(Data extracted from a collection)
+ + +

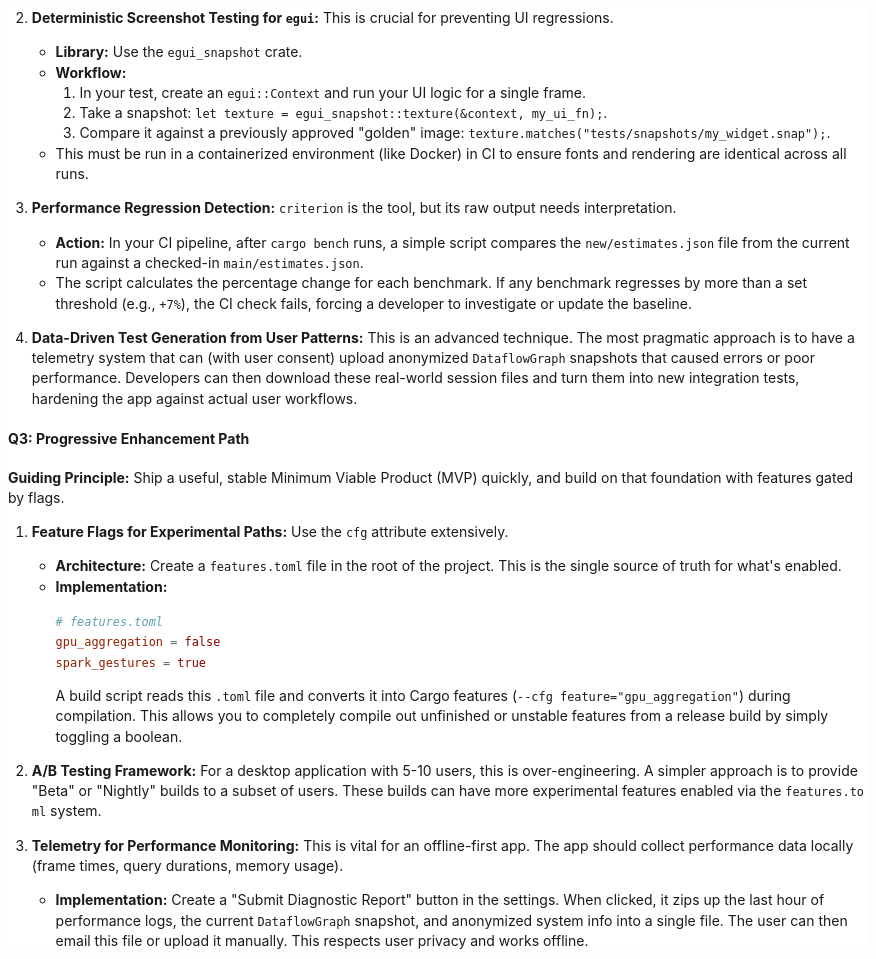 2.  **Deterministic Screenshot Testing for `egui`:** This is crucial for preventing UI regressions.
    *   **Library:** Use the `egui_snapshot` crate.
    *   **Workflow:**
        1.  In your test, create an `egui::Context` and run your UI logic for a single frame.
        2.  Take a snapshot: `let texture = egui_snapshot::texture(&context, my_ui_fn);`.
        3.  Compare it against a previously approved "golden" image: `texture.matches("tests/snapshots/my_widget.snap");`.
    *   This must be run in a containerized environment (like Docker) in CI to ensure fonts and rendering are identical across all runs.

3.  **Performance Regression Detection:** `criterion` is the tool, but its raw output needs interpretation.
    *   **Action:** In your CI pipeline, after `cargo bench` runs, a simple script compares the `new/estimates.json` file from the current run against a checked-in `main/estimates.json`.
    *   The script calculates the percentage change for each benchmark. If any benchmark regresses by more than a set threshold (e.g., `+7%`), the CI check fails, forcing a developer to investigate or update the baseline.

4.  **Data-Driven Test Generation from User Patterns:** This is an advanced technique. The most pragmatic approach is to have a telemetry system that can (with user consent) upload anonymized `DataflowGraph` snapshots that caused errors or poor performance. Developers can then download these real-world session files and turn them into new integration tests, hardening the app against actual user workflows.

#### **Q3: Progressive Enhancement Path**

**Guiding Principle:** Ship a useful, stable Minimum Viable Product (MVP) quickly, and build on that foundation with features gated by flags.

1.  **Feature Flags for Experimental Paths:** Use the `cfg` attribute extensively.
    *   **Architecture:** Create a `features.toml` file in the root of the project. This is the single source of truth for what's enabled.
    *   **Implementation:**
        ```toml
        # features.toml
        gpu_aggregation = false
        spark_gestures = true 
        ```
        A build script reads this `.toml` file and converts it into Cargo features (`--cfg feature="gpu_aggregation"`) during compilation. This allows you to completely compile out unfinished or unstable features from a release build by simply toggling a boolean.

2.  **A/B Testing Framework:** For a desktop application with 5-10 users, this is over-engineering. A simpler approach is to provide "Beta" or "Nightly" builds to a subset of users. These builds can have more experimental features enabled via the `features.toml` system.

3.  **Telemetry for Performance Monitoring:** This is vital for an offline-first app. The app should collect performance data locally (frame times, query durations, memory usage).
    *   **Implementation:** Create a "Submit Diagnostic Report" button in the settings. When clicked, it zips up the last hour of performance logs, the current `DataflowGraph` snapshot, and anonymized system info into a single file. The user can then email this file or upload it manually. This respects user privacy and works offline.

+ + +

▶ WORK INSTRUCTIONS
Give the entries above again word for word, without the pictures.

▶ SOLUTION TO THIS EXERCISE
 2.  **Deterministic Screenshot Testing for `egui`:** This is crucial for preventing UI regressions.
    *   **Library:** Use the `egui_snapshot` crate.
    *   **Workflow:**
        1.  In your test, create an `egui::Context` and run your UI logic for a single frame.
        2.  Take a snapshot: `let texture = egui_snapshot::texture(&context, my_ui_fn);`.
        3.  Compare it against a previously approved "golden" image: `texture.matches("tests/snapshots/my_widget.snap");`.
    *   This must be run in a containerized environment (like Docker) in CI to ensure fonts and rendering are identical across all runs.

3.  **Performance Regression Detection:** `criterion` is the tool, but its raw output needs interpretation.
    *   **Action:** In your CI pipeline, after `cargo bench` runs, a simple script compares the `new/estimates.json` file from the current run against a checked-in `main/estimates.json`.
    *   The script calculates the percentage change for each benchmark. If any benchmark regresses by more than a set threshold (e.g., `+7%`), the CI check fails, forcing a developer to investigate or update the baseline.

4.  **Data-Driven Test Generation from User Patterns:** This is an advanced technique. The most pragmatic approach is to have a telemetry system that can (with user consent) upload anonymized `DataflowGraph` snapshots that caused errors or poor performance. Developers can then download these real-world session files and turn them into new integration tests, hardening the app against actual user workflows.

#### **Q3: Progressive Enhancement Path**

**Guiding Principle:** Ship a useful, stable Minimum Viable Product (MVP) quickly, and build on that foundation with features gated by flags.

1.  **Feature Flags for Experimental Paths:** Use the `cfg` attribute extensively.
    *   **Architecture:** Create a `features.toml` file in the root of the project. This is the single source of truth for what's enabled.
    *   **Implementation:**
        ```toml
        # features.toml
        gpu_aggregation = false
        spark_gestures = true 
        ```
        A build script reads this `.toml` file and converts it into Cargo features (`--cfg feature="gpu_aggregation"`) during compilation. This allows you to completely compile out unfinished or unstable features from a release build by simply toggling a boolean.

2.  **A/B Testing Framework:** For a desktop application with 5-10 users, this is over-engineering. A simpler approach is to provide "Beta" or "Nightly" builds to a subset of users. These builds can have more experimental features enabled via the `features.toml` system.

3.  **Telemetry for Performance Monitoring:** This is vital for an offline-first app. The app should collect performance data locally (frame times, query durations, memory usage).
    *   **Implementation:** Create a "Submit Diagnostic Report" button in the settings. When clicked, it zips up the last hour of performance logs, the current `DataflowGraph` snapshot, and anonymized system info into a single file. The user can then email this file or upload it manually. This respects user privacy and works offline.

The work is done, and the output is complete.